How Traffic Cameras Hurt Communities

(Note: I’m not against traffic cameras per se; I’m against the using them for ticketing trivial offenses.)

I made a right turn at a red light at an intersection in Queens, NY last month.

There was no sign prohibiting right turns on red.


 I saw a flash from the intersection while making the turn. Once I saw the flash of a camera, I knew I would be receiving a letter from the government in the mail, informing me that my wallet was about to be eighty bucks lighter.

This is the kind of abuse people should be fighting against.

In most states, making a right turn at an intersection during a red light is both legal and advisable—it promotes the flow of traffic and reduces congestion, especially if there is only one lane of traffic in each direction.

Any measure that discourages responsible, active traffic flow should be examined with a fine-toothed comb.

Red light traffic cameras beget unintended consequences.

Traffic congestion occurs more frequently, since people are afraid to turn on red. With decreased traffic flow comes an increase in pile-ups and other automotive incidents, a function of too much activity concentrated in one area.

Ticketing via red light cameras is ridiculous and short-sighted.

Politicians will tell you the cameras are there for safety reasons, but you are (hopefully) sharp enough to know better.

What really ticks people off is the duplicity coming from these government officials. If they admitted that cameras were there as a revenue generator, I would still be angry, but be less insulted; at least they had the integrity to tell the truth. Hiding behind the “it is for public safety” stance only cements the “dishonest politician” reputation for so many leaders in the minds of so many Americans.

We’d all be better off if more people thought critically.

It costs money for municipalities to operate that monitoring equipment, so once people get wise to the location of those cameras, what was once a revenue generator devolves into a money hole, eliminating the primary value of the cameras in the first place. The monthly fixed cost for operating these cameras mutates into an albatross on the town’s budget.

“But Kene, cameras free the police up to do other work. Someone has to make sure drivers follow the rules of the road.”

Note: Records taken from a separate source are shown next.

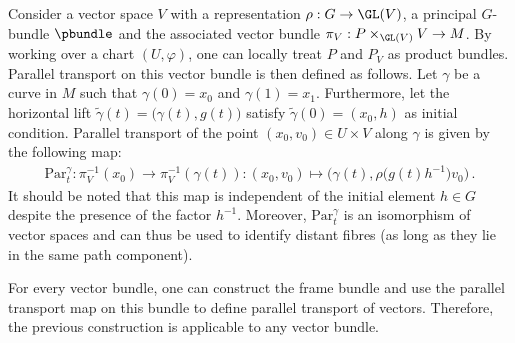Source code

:     \begin{example}
        Consider a vector space $V$ with a representation $\rho:G\rightarrow\GL(V)$, a principal $G$-bundle $\pbundle$ and the associated vector bundle $\pi_V:P\times_{\GL(V)}V\rightarrow M$. By working over a chart $(U,\varphi)$, one can locally treat $P$ and $P_V$ as product bundles. Parallel transport on this vector bundle is then defined as follows. Let $\gamma$ be a curve in $M$ such that $\gamma(0)=x_0$ and $\gamma(1)=x_1$. Furthermore, let the horizontal lift $\widetilde{\gamma}(t)=\bigl(\gamma(t),g(t)\bigr)$ satisfy $\widetilde{\gamma}(0)=(x_0,h)$ as initial condition. Parallel transport of the point $(x_0,v_0)\in U\times V$ along $\gamma$ is given by the following map:
        \begin{gather}
            \mathrm{Par}^\gamma_t:\pi^{-1}_V(x_0)\rightarrow\pi^{-1}_V(\gamma(t)):(x_0, v_0)\mapsto\bigl(\gamma(t),\rho\bigl(g(t)h^{-1}\bigr)v_0\bigr)\,.
        \end{gather}
        It should be noted that this map is independent of the initial element $h\in G$ despite the presence of the factor $h^{-1}$. Moreover, $\mathrm{Par}^\gamma_t$ is an isomorphism of vector spaces and can thus be used to identify distant fibres (as long as they lie in the same path component).
    \end{example}
    \begin{remark}
        For every vector bundle, one can construct the frame bundle and use the parallel transport map on this bundle to define parallel transport of vectors. Therefore, the previous construction is applicable to any vector bundle.
    \end{remark}

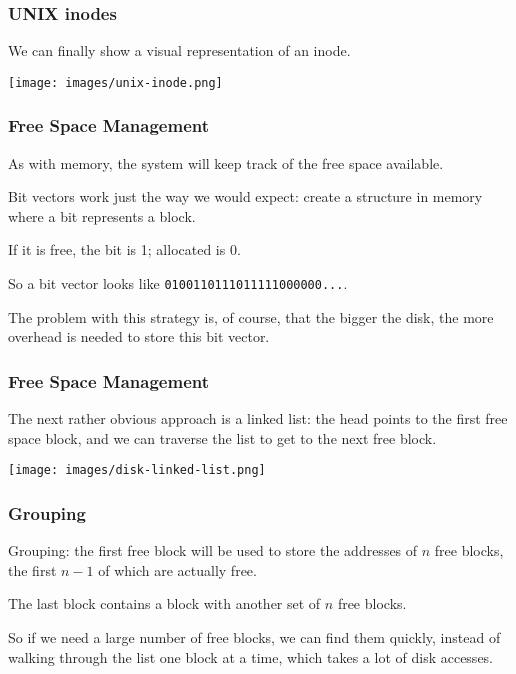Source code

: \begin{frame}
\frametitle{UNIX inodes}

We can finally show a visual representation of an inode.

\begin{center}
	\texttt{[image: images/unix-inode.png]}
\end{center}


\end{frame}

\begin{frame}
\frametitle{Free Space Management}

As with memory, the system will keep track of the free space available.

Bit vectors work just the way we would expect: create a structure in memory where a bit represents a block. 

If it is free, the bit is 1; allocated is 0. 

So a bit vector looks like \texttt{0100110111011111000000...}. 

The problem with this strategy is, of course, that the bigger the disk, the more overhead is needed to store this bit vector.

\end{frame}

\begin{frame}
\frametitle{Free Space Management}

The next rather obvious approach is a linked list: the head points to the first free space block, and we can traverse the list to get to the next free block. 

\begin{center}
	\texttt{[image: images/disk-linked-list.png]}
\end{center}


\end{frame}

\begin{frame}
\frametitle{Grouping}

Grouping: the first free block will be used to store the addresses of $n$ free blocks, the first $n-1$ of which are actually free. 

The last block contains a block with another set of $n$ free blocks. 

So if we need a large number of free blocks, we can find them quickly, instead of walking through the list one block at a time, which takes a lot of disk accesses. 

\end{frame}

There exists enough incentive to obey traffic laws: head-on collisions, astronomical insurance rates, loss of life. People know the dangers of running red lights.


 Most streets in america operate largely incident-free without the presence of cameras.

Besides, at what point did manning an intersection become a priority for the police?


 Cops should only be monitoring the busiest of intersections, areas where accidents are common and foot traffic is significant. Most intersections fall well short of this standard.

The police should be focused more on stopping legitimate crime, anyway.

Remember, the police exist to serve the citizenry, not the other way around. You should always keep a critical eye on those in authority, if only to keep them honest. 




Somebody has to watch the watchers

If there is not enough real crime to keep them busy, maybe they should stop campaigning for raises from Joe Taxpayer 
every few years.

All of this underscores my point about the true motivation behind traffic cameras: money.

Is there some benefit conferred by traffic cameras? Yes.

Some reckless drivers may think twice about speeding through yellow lights and they do offer additional protection for areas with vulnerable pedestrians (e.g. school zones, homes for the deaf).

Alas, I am not convinced the deadweight loss in traffic flow and community morale is worth it.

The government tries all sorts of tricks to raise money. Hidden taxes, misleading signage, frivolous ticketing; Anything to avoid making unpopular cuts to budgets. Traffic cameras are just the latest round of a never-ending game of “Kick-the-can-down-the-road”.

Of course, traffic camera abuse is just part of the bigger problem of too much government expenditure, not enough accountability, and the unwillingness of the american people to make tough decisions.

But that’s a discussion for another day.